Une justification théologique a été avancée, dans laquelle les enfants de Canaan sont assimilés aux noirs :

[Gn 9 25-27] «Maudit soit Canaan ! Qu'il soit pour ses frères le dernier des esclaves ! Il dit aussi : Béni soit Yahvé, le Dieu de Sem, et que Canaan soit son esclave ! Que Dieu mette Japhet au large, qu'il habite dans les tentes de Sem, et que Canaan soit son esclave !».

Le théologien français Bellon de Saint-Quentin, dans sa Dissertation sur la traite et le commerce des Nègres de 1740, écrit «On peut licitement avoir des esclaves et s'en servir ; cette possession et ce service ne sont ni contraires à la loi naturelle, ni à la loi divine écrite, ni même à la loi de l'Évangile». Osera-t-on affirmer que l’Église réalise un plan divin ?

Le servage est un statut différent, mais traité d'une semblable manière. Malgré la campagne menée par Voltaire, les derniers serfs de France furent ceux de l'abbaye de Saint-Claude (Jura) qui demeurèrent dans leur condition jusqu'à la Révolution de 1789.

Qui a encouragé des régressions morales ne peut détenir la vérité.

Le Dieu de la carotte et du bâton

Alors qu’une seule condition préalable suffirait au rejet d’une idéologie religieuse, aucune des trois conditions n’est remplie. Forçons-nous néanmoins à une analyse globale de sa substance.

En demandant «Croyez-vous en Dieu ?», peut-être pensez-vous avoir posé la question la plus fondamentale. Mais il n’en est rien, car, même en supposant une forme survie de l'âme, un Dieu qui ne nous jugerait pas et ne distribuerait ni récompense, ni punition, ne nous créerait pas de souci.

La foi se bâtit sur la croyance qu’un Juge suprême soupèse nos actions, nous récompense ou nous punit. Sur terre, un père qui dirait «Si tu es sage, je te prendrais dans mes bras et t’aimerais toujours ; par contre, si tu désobéis, je te rejette et tu iras habiter chez le méchant ogre qui fait souffrir» serait qualifié d’indigne. En transformant un conte de ce genre en décret divin, les religions s’adonnent au chantage moral. Le croyant vit entre l’inquiétude du Jugement et l’espoir d’une rétribution. Cependant, comme le purgatoire et l’Enfer sont des issues possibles, «espérer» consiste surtout à surmonter l’angoisse. La religion dramatise puissamment la vie et la mort, mais je ne crois pas au Dieu de la carotte et du bâton.

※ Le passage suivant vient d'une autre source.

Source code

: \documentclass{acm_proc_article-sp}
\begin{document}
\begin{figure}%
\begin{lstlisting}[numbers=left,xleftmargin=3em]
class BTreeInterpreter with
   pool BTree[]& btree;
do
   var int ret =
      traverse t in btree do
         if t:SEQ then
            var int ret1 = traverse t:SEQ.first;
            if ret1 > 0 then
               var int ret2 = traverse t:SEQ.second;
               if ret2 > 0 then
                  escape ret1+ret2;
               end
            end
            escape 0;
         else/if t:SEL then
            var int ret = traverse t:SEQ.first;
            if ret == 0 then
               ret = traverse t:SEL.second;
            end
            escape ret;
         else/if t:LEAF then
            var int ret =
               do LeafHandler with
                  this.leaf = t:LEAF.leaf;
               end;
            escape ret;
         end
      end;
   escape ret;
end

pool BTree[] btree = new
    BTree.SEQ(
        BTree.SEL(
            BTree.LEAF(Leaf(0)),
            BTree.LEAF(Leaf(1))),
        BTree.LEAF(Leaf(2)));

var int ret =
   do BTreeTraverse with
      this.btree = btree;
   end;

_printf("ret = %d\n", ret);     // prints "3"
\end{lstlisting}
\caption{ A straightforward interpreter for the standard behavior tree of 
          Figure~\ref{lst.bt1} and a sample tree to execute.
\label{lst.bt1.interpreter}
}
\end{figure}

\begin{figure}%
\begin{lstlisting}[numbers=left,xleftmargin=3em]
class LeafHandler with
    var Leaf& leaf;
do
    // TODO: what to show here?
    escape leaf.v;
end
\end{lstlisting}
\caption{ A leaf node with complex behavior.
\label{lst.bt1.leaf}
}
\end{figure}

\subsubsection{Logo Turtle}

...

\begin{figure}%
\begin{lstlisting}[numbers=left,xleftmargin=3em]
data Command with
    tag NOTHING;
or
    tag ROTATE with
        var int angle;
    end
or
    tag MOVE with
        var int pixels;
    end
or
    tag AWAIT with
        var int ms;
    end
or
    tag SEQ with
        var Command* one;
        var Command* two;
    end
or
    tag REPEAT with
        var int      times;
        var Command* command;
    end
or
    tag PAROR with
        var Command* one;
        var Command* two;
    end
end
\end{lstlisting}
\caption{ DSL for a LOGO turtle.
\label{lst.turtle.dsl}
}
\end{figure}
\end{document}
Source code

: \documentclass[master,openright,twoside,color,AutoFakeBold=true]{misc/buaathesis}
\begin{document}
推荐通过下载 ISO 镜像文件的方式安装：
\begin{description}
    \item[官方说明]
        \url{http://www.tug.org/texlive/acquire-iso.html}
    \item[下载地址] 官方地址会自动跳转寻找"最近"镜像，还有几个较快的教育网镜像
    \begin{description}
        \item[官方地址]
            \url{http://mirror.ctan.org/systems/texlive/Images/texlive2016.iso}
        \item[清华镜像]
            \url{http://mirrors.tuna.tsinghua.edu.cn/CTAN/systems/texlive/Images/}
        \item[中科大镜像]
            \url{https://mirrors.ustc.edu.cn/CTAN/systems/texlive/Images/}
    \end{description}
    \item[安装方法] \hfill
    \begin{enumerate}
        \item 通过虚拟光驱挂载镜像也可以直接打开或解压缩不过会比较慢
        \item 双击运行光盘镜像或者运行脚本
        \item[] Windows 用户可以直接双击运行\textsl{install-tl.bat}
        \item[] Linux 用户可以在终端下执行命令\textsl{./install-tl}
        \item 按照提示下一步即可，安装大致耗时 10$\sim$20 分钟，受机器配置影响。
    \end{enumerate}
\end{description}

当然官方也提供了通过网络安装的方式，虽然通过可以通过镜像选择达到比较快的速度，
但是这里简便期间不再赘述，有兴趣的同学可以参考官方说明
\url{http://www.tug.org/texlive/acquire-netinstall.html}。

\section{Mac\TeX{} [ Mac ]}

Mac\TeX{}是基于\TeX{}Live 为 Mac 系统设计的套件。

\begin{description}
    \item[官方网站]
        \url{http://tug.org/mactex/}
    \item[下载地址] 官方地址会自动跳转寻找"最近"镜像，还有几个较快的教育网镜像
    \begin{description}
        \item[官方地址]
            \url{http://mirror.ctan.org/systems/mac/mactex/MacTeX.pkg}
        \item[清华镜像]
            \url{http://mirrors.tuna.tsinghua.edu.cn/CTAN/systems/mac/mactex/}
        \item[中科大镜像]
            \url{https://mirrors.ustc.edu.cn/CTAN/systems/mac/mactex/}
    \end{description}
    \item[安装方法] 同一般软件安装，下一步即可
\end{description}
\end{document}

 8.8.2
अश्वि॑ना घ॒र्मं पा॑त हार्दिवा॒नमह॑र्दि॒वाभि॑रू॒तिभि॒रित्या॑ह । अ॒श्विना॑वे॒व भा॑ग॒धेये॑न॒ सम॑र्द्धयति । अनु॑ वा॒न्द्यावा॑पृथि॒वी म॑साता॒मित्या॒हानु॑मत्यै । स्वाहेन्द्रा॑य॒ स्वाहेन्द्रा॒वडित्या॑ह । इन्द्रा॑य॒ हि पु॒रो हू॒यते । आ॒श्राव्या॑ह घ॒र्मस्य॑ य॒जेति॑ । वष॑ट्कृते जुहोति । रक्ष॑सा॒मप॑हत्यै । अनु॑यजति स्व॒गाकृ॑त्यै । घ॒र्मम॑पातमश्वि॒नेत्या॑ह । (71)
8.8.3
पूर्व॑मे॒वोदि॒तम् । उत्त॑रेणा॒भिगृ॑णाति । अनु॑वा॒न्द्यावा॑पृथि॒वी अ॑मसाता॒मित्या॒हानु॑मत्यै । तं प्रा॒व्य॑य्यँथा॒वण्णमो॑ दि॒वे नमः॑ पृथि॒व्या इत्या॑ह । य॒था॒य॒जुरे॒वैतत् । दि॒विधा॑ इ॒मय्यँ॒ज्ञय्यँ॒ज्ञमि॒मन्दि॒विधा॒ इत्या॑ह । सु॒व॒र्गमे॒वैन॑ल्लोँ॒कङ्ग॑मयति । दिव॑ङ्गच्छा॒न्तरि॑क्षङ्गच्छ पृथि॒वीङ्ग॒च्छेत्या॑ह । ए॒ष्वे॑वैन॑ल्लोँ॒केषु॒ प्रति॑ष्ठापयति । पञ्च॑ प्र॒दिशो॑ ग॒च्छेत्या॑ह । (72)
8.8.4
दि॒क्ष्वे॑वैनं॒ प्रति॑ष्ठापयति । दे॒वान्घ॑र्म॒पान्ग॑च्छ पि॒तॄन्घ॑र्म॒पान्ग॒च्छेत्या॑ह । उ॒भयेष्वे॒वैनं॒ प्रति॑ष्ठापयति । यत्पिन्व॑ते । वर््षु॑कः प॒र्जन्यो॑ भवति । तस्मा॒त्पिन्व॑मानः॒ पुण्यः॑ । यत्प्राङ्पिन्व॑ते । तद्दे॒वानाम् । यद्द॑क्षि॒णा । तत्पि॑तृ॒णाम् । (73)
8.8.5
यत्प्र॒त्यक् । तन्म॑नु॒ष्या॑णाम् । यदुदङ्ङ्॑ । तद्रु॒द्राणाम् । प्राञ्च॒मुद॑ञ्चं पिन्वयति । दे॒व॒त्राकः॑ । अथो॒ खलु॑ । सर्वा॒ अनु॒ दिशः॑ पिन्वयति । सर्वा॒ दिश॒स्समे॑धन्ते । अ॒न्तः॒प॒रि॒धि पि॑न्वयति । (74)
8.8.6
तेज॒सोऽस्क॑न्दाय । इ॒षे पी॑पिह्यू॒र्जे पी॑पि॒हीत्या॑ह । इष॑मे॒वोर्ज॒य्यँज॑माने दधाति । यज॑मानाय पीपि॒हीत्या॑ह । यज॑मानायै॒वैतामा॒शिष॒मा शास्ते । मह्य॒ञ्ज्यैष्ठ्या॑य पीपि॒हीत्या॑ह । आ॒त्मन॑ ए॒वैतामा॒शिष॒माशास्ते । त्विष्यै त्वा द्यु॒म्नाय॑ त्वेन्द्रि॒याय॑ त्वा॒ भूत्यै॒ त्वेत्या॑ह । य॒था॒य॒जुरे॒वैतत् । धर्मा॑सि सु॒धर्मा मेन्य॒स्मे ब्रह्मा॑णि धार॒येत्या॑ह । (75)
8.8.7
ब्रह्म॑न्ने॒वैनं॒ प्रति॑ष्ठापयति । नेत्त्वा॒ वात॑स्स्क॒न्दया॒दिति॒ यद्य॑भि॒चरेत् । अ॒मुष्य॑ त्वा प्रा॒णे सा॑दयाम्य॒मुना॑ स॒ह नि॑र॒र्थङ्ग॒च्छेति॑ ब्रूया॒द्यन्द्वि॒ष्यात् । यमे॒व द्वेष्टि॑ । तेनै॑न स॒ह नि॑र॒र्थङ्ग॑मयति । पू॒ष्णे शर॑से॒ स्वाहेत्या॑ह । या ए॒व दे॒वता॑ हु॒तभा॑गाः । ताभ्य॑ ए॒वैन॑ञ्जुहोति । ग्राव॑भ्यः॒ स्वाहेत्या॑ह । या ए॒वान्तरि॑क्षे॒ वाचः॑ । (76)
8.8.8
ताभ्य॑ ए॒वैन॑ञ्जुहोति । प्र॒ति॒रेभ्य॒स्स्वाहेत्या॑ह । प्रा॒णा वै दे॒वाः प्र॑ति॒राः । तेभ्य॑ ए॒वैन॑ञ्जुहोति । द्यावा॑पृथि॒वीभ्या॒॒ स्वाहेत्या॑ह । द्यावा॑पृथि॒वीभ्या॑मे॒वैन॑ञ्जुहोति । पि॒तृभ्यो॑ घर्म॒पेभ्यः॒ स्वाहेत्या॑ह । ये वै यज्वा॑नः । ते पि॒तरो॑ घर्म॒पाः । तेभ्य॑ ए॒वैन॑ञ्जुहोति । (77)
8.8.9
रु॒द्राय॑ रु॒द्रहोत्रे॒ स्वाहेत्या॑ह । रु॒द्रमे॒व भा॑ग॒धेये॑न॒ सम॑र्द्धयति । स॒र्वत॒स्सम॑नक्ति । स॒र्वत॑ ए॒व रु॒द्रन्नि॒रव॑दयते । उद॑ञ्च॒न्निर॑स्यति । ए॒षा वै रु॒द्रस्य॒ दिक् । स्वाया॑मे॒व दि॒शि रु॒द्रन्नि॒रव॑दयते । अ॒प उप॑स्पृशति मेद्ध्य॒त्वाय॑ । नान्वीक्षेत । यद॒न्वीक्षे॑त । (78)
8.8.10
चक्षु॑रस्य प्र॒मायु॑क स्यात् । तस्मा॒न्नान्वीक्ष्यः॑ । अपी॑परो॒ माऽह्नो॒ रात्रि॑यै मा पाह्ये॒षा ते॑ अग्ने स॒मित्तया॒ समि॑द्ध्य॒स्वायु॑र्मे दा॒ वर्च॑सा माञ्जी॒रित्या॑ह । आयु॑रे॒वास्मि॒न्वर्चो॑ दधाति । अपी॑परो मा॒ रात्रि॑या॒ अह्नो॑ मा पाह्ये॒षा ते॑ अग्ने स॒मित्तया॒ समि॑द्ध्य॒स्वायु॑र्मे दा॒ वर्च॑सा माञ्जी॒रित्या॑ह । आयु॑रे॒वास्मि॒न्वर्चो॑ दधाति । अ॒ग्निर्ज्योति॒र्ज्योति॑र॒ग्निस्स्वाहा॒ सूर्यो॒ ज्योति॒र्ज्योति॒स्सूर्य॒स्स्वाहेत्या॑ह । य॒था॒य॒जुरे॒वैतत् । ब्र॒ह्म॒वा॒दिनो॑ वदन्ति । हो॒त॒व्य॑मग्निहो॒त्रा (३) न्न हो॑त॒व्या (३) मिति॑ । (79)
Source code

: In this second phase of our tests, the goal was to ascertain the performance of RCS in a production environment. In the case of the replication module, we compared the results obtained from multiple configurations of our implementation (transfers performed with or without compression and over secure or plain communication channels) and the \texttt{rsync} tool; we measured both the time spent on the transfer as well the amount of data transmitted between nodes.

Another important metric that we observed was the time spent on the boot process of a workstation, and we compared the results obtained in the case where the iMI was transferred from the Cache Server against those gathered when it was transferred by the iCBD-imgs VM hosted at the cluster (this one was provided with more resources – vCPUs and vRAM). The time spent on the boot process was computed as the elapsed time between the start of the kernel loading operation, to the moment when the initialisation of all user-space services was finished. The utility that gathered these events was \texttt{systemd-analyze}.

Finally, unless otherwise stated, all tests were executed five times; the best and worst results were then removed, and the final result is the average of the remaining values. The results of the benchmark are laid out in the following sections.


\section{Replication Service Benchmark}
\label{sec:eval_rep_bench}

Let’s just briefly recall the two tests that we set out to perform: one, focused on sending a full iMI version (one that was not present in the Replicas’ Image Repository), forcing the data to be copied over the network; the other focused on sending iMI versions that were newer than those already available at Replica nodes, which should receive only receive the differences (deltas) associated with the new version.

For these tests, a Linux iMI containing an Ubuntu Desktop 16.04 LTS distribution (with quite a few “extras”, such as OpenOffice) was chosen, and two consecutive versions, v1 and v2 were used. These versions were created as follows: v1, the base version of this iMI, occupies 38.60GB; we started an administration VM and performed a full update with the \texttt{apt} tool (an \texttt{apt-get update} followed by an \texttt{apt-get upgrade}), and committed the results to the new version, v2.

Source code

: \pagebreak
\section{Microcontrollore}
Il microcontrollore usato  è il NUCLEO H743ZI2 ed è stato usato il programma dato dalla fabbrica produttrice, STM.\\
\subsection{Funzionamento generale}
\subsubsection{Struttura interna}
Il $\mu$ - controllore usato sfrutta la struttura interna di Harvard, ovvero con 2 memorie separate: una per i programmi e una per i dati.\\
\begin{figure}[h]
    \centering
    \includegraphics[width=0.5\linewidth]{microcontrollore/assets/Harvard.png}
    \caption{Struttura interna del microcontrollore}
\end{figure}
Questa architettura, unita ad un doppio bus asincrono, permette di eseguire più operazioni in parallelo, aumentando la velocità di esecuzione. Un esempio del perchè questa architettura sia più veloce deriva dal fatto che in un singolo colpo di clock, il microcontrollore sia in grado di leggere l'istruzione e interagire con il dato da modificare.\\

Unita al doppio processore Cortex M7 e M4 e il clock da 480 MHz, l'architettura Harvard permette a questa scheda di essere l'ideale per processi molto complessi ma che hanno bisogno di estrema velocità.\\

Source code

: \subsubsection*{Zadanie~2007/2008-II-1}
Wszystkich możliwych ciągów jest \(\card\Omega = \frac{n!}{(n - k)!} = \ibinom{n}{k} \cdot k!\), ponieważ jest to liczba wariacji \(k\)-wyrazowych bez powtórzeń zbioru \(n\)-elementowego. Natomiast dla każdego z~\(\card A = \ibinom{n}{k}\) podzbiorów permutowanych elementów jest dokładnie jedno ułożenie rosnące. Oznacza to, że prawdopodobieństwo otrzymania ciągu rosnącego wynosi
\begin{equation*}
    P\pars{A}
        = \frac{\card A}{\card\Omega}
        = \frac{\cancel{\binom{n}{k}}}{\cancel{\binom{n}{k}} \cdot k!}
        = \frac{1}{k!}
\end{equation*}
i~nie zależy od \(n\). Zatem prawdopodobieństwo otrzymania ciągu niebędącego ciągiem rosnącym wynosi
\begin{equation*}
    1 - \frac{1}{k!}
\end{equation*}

L’interrogation fondamentale est «Y a-t-il une vie après la mort ?». À l’aune des connaissances établies, la réponse est clairement non, car la mort de tout être vivant est définitive. Dès lors, avec ou sans foi en Dieu, s’évanouit la menace du Jugement.

J'apprécie beaucoup que la vie ne soit ni un examen, ni une période probatoire, ni une épreuve de sélection avec des gagnants et des perdants dans l’au-delà. L’existence ainsi dédramatisée peut s’envisager avec moins d’inquiétudes, plus de légèreté, et surtout sans trembler. Mais cette tranquillité d’esprit est inaccessible à ceux qui se croient immortels.

Chacun trouve son plaisir là où l'emmènent ses aspirations : l'abandon à la confiance dans la foi ou le renoncement argumenté aux théories manifestement erronées.